Proceeds from the Seed 1 round will support manufacturing scale-up, expansion of pilot production lines, and continued execution of active customer programs. Myrias is currently working with strategic partners and Tier 1 supply chain participants to integrate its waveguide and metaoptic solutions into commercial AR, AI photonics, and advanced imaging platforms.
KEY QUOTES
“This round reflects validation of both our technology and our execution roadmap. Our focus is on delivering production-ready inorganic metaoptics that solve real manufacturing bottlenecks across multiple optical markets. We are seeing strong engagement from customers seeking scalable, cost-effective solutions capable of meeting next-generation performance requirements.”
John Fijol, CEO of Myrias Optics
“Traditional polymer-based optical manufacturing presents limitations in durability, thermal stability, and long-term reliability.
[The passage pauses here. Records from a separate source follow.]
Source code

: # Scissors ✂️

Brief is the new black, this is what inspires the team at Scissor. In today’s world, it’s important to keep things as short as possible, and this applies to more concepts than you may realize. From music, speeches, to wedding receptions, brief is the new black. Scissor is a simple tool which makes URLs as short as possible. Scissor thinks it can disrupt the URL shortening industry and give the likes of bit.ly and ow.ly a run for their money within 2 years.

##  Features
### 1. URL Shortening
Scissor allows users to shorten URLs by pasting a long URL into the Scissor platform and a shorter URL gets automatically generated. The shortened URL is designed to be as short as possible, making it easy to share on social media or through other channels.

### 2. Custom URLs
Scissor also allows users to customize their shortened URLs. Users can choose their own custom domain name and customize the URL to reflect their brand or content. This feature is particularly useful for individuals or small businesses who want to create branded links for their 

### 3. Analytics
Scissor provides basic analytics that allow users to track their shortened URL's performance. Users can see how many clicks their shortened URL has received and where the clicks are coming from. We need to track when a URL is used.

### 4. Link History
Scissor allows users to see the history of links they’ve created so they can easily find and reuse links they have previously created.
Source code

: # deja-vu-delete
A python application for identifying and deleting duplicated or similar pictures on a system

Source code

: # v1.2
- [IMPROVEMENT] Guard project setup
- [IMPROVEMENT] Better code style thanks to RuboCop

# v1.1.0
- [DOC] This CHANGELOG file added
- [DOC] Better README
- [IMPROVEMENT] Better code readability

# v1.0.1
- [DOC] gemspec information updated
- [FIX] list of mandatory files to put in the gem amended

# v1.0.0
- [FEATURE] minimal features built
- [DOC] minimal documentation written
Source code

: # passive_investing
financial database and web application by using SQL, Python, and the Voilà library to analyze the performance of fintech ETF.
By combining advanced metasurface design with robust inorganic materials and additive wafer-level processing, we are enabling optical components that meet the performance and supply chain demands of emerging AR, AI, and advanced imaging markets.”
Jim Watkins, Founder of Myrias Optics and Professor of Polymer Science and Engineering at University of Massachusetts Amherst
“Myrias Optics has the potential to become a category-defining technology platform for the next generation of optical devices. Its ability to manufacture high-performance, high-value components through an exceptionally efficient and cost-effective process — rooted in discoveries from Dr. Watkins’ lab at UMass — strongly aligns with MassVentures’ mission to support high-potential academic spinouts throughout the Commonwealth.”